Some air at 275 kPa absolute pressure occupies 50.0m^3. Find its absolute pressure if its volume is doubled at constant temperature.

p1•V1/T1 = p2•V2/T2

T1 = T2
p1•V1= p2•V2
p1 =275000 Pa
V1 = 50 cm3 =5•10^-5 m3
V2 =2 V1
p2 = p1•V1/V2

To solve this problem, we can use Boyle's Law, which states that the pressure and volume of a gas are inversely proportional at constant temperature. The equation for Boyle's Law is:

P₁V₁ = P₂V₂

Where:
P₁ = Initial pressure (275 kPa)
V₁ = Initial volume (50.0 m³)
P₂ = Final pressure (to be determined)
V₂ = Final volume (double the initial volume)

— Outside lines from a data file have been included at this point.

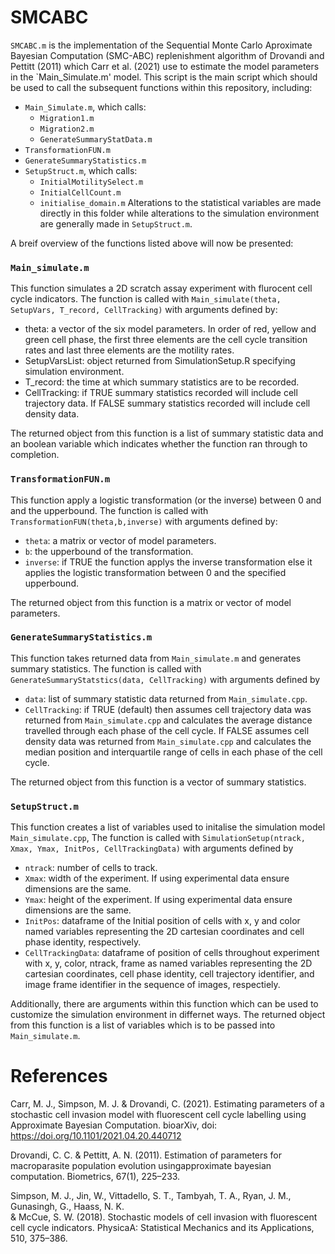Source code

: # SMCABC

`SMCABC.m` is the implementation of the Sequential Monte Carlo Aproximate Bayesian Computation (SMC-ABC) replenishment 
algorithm of Drovandi and Pettitt (2011) which Carr et al. (2021) use to estimate the model parameters in the 
`Main_Simulate.m' model. This script is the main script which should be used to call the subsequent functions within 
this repository, including:

  - `Main_Simulate.m`, which calls:
    - `Migration1.m`
    - `Migration2.m`
    - `GenerateSummaryStatData.m`
  - `TransformationFUN.m` 
  - `GenerateSummaryStatistics.m`
  - `SetupStruct.m`, which calls:
    - `InitialMotilitySelect.m`
    - `InitialCellCount.m`
    - `initialise_domain.m`
Alterations to the statistical variables are made directly in this folder while alterations to the simulation environment are 
generally made in `SetupStruct.m`.

A breif overview of the functions listed above will now be presented:

### `Main_simulate.m`

This function simulates a 2D scratch assay experiment with flurocent cell cycle indicators. The function is called with
`Main_simulate(theta, SetupVars, T_record, CellTracking)` with arguments defined by:
  - theta: a vector of the six model parameters. In order of red, yellow and green cell phase, the first three elements are the cell cycle transition rates and last three elements are the motility rates.
  - SetupVarsList: object returned from SimulationSetup.R specifying simulation environment.
  - T_record: the time at which summary statistics are to be recorded.
  - CellTracking: if TRUE summary statistics recorded will include cell trajectory data. If FALSE summary statistics recorded will include cell density data.

The returned object from this function is a list of summary statistic data and an boolean variable which indicates whether the function ran through to completion.

### `TransformationFUN.m`

This function apply a logistic transformation (or the inverse) between 0 and and the upperbound. The function is called with
`TransformationFUN(theta,b,inverse)` with arguments defined by:
  - `theta`: a matrix or vector of model parameters.
  - `b`: the upperbound of the transformation.
  - `inverse`: if TRUE the function applys the inverse transformation else it applies the logistic transformation between 0 and the specified upperbound.

The returned object from this function is a matrix or vector of model parameters.

### `GenerateSummaryStatistics.m`

This function takes returned data from `Main_simulate.m` and generates summary statistics. The function is called with
`GenerateSummaryStatstics(data, CellTracking)` with arguments defined by
  - `data`: list of summary statistic data returned from `Main_simulate.cpp`.
  - `CellTracking`: if TRUE (default) then assumes cell trajectory data was returned from `Main_simulate.cpp` and calculates the average distance travelled through each phase of the cell cycle. If FALSE assumes cell density data was returned from `Main_simulate.cpp` and calculates the median position and interquartile range of cells in each phase of the cell cycle.

The returned object from this function is a vector of summary statistics.

### `SetupStruct.m`

This function creates a list of variables used to initalise the simulation model `Main_simulate.cpp`, The function is called with 
`SimulationSetup(ntrack, Xmax, Ymax, InitPos, CellTrackingData)` with arguments defined by
  - `ntrack`: number of cells to track.
  - `Xmax`: width of the experiment. If using experimental data ensure dimensions are the same.
  - `Ymax`: height of the experiment. If using experimental data ensure dimensions are the same.
  - `InitPos`: dataframe of the Initial position of cells with x, y and color named variables representing the 2D cartesian coordinates and cell phase identity, respectively.
  - `CellTrackingData`: dataframe of position of cells throughout experiment with x, y, color, ntrack, frame as named variables representing the 2D cartesian coordinates, cell phase identity, cell trajectory identifier, and image frame  identifier in the sequence of images, respectiely.

Additionally, there are arguments within this function which can be used to customize the simulation environment in differnet ways. 
The returned object from this function is a list of variables which is to be passed into `Main_simulate.m`.

# References

Carr, M. J., Simpson, M. J. & Drovandi, C. (2021). Estimating parameters of a stochastic cell invasion model with
fluorescent cell cycle labelling using Approximate Bayesian Computation. bioarXiv, doi: 
https://doi.org/10.1101/2021.04.20.440712

Drovandi, C. C. & Pettitt, A. N. (2011). Estimation of parameters for macroparasite population evolution usingapproximate
bayesian computation. Biometrics, 67(1), 225–233.

Simpson,  M.  J.,  Jin,  W.,  Vittadello,  S.  T.,  Tambyah,  T.  A.,  Ryan,  J.  M.,  Gunasingh,  G.,  Haass,  N.  K.  
& McCue, S. W. (2018). Stochastic models of cell invasion with fluorescent cell cycle indicators. PhysicaA: Statistical 
Mechanics and its Applications, 510, 375–386.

Let's plug in the given values into the equation and solve for P₂:

P₁V₁ = P₂V₂

(275 kPa)(50.0 m³) = P₂(2V₁)

13750 kPa*m³ = 2P₂(50.0 m³)

13750 kPa*m³ = 100P₂

To find P₂, we can divide both sides of the equation by 100:

137.5 kPa = P₂

Therefore, the absolute pressure of the air when its volume is doubled at constant temperature is 137.5 kPa.

To find the absolute pressure after the volume is doubled at constant temperature, you can use Boyle's Law, which states that the pressure and volume of a gas are inversely proportional when temperature is held constant. Boyle's Law can be mathematically expressed as:

P₁V₁ = P₂V₂

Where:
P₁ = initial pressure (275 kPa)
V₁ = initial volume (50.0 m³)
P₂ = final pressure (unknown)
V₂ = final volume (double the initial volume, i.e., 2 * 50.0 m³)

Substituting the known values into the equation, we get:

275 kPa * 50.0 m³ = P₂ * (2 * 50.0 m³)

Simplifying the equation, we have:

13750 = P₂ * 100

To solve for P₂, divide both sides of the equation by 100:

P₂ = 13750 / 100
P₂ = 137.5 kPa

Therefore, the absolute pressure of the air after the volume is doubled at constant temperature is 137.5 kPa.